Struggles come in many shapes and sizes. The challenges of life sometimes push us to our physical limitations, others have us questioning our purpose, and still others bring us to the brink of emotional or mental depletion. The Camino generously provided all of the above for me.
As we travel, we often participate in Q and A after we speak. Anytime someone asks me what the hardest part of our journey was, my first answer is always the Pyrenees. Day one we faced a total of 17 miles with 4000 feet of elevation gain and a 250-pound fully loaded wheelchair. Half way up the 13-mile ascent I felt pain unlike any I had experienced. Three knee surgeries had left little to no cartilage in my right knee and the constant abuse I was putting my body through was more than I was prepared to face. But the stretches of mud we hit set all my muscles on fire. Every inch of my arms, body, and legs felt the burn from the constant strain. I still don’t know how Justin, Ted and I made it to Roncesvalles that first day.
While the Pyrenees presented the greatest physical challenge, the amount of self-reflection I experienced on the Camino forced me to take a serious look at who I was and I didn’t like what I saw. For years I viewed my self as a provider for my family. I had put bread on the table and helped make sure the bills were paid. My kids had clothes on their backs and a roof over their heads, but for several years I had failed to visibly express my love to my wife and kids in a way that left no room for doubt. I hadn’t provided in a way that met one of their most basic needs. My purpose, first and foremost, is to love and I hadn’t done that well.
Shortly after I came to terms with who I was for my family, versus who they deserve and who I want to be; I faced a moment where I realized my constant need for control, my obsession with perfection had actually prevented me from experiencing more in life.
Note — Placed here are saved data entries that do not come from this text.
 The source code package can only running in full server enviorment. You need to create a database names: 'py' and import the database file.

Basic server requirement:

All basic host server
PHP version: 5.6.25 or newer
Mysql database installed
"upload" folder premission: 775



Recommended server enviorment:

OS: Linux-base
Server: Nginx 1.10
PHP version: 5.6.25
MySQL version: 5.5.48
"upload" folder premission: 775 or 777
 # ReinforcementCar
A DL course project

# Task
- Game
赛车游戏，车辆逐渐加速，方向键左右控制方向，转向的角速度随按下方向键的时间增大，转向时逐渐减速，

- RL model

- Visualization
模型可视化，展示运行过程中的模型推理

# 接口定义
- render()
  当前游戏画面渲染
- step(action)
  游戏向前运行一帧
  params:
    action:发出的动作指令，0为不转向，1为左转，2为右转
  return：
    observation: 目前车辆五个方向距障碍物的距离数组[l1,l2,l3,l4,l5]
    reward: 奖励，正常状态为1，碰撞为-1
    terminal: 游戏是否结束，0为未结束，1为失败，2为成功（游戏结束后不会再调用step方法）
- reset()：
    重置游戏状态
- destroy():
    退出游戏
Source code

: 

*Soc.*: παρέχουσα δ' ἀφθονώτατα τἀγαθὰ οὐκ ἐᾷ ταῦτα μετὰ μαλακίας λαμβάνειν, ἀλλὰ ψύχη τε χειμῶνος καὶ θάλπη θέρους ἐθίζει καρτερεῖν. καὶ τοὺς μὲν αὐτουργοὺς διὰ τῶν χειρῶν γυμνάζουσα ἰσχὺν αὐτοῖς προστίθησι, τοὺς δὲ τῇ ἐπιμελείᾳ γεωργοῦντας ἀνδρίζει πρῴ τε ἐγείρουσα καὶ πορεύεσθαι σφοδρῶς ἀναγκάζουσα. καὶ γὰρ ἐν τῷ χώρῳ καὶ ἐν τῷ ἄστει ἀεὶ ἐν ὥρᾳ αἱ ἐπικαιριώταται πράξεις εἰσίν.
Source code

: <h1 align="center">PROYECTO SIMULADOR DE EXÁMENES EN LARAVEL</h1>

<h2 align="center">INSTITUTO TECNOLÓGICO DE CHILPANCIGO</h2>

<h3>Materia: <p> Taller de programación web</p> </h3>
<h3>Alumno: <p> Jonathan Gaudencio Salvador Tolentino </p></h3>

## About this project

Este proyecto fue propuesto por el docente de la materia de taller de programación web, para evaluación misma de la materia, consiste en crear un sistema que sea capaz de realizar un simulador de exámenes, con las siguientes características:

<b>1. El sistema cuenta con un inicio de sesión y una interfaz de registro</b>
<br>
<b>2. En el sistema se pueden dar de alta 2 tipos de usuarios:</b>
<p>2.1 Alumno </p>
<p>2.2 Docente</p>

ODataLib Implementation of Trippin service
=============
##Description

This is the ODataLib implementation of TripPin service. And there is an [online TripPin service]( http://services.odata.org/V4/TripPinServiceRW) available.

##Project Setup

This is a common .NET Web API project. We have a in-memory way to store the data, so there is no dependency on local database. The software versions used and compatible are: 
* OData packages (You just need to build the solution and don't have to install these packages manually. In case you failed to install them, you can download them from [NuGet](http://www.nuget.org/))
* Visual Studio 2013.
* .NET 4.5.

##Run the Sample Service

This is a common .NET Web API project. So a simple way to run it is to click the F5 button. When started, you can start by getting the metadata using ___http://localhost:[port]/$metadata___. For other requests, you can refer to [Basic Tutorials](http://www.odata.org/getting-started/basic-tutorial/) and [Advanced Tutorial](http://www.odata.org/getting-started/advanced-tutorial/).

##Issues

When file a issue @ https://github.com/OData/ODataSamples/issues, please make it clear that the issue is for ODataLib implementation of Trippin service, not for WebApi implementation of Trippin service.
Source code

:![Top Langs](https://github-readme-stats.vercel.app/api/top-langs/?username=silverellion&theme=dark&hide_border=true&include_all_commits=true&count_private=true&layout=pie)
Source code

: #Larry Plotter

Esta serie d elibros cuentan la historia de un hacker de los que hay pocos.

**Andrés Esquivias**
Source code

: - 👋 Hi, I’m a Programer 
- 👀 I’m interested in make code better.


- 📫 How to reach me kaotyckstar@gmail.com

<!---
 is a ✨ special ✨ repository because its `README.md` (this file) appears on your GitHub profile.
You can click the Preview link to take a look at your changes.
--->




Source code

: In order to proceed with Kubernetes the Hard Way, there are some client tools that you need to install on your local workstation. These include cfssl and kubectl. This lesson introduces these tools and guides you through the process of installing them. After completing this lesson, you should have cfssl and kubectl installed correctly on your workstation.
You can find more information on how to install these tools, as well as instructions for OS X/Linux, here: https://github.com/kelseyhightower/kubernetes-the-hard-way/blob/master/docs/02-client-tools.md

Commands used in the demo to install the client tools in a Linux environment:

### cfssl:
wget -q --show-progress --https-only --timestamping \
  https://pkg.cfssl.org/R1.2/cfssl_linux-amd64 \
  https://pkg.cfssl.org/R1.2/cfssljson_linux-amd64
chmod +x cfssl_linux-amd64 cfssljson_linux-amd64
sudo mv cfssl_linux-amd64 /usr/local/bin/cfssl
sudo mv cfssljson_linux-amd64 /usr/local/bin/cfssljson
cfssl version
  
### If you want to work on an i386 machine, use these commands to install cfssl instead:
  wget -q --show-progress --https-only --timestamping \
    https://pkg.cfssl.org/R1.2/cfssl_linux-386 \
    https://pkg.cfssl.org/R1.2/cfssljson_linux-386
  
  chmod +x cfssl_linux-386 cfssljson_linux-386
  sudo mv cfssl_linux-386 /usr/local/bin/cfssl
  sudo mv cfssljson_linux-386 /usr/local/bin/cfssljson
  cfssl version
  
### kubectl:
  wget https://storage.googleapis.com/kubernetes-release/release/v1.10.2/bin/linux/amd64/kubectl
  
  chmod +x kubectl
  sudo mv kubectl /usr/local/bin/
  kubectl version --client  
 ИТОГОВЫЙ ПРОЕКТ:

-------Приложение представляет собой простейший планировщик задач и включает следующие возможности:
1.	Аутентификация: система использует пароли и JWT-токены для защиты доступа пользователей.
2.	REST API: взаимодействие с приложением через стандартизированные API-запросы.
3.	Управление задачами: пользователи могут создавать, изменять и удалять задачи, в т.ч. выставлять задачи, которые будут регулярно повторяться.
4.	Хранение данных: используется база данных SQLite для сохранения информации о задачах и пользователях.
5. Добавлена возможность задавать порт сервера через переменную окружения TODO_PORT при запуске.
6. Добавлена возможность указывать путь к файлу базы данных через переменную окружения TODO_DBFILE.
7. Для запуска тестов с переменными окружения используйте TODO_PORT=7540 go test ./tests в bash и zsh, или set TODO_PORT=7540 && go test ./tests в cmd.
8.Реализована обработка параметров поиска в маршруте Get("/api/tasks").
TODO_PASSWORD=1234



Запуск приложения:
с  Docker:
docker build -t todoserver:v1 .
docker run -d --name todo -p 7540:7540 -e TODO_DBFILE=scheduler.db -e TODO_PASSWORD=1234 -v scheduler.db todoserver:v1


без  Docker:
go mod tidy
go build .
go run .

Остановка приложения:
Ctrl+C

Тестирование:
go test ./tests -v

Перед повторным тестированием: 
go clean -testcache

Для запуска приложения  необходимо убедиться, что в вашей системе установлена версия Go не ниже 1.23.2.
This same need for control and perfection had prevented me from letting others step in and freely help. That is until we reached a moment where the only way to move forward was through the strength and will power of others carrying Justin up a mountain.
Just as Justin had to embrace my help and the help of many others to do what he could not do on his own. One of the greatest gifts I could give my friend was to allow others to do what I could not do on my own. This was the only way we were going to make it to Santiago, and it’s the only we can make it through life.
As tough as the journey was I wouldn’t trade it for anything. The hardest moments of the Camino showed me that I had more strength than I thought I possessed. They held a mirror to my face showing me who I could be versus who I was. The struggles gave me the strength to let go of the reigns of what I thought was safe and the wisdom to let others carry what I am not equipped to carry... when we do this; we experience more than we ever could on our own.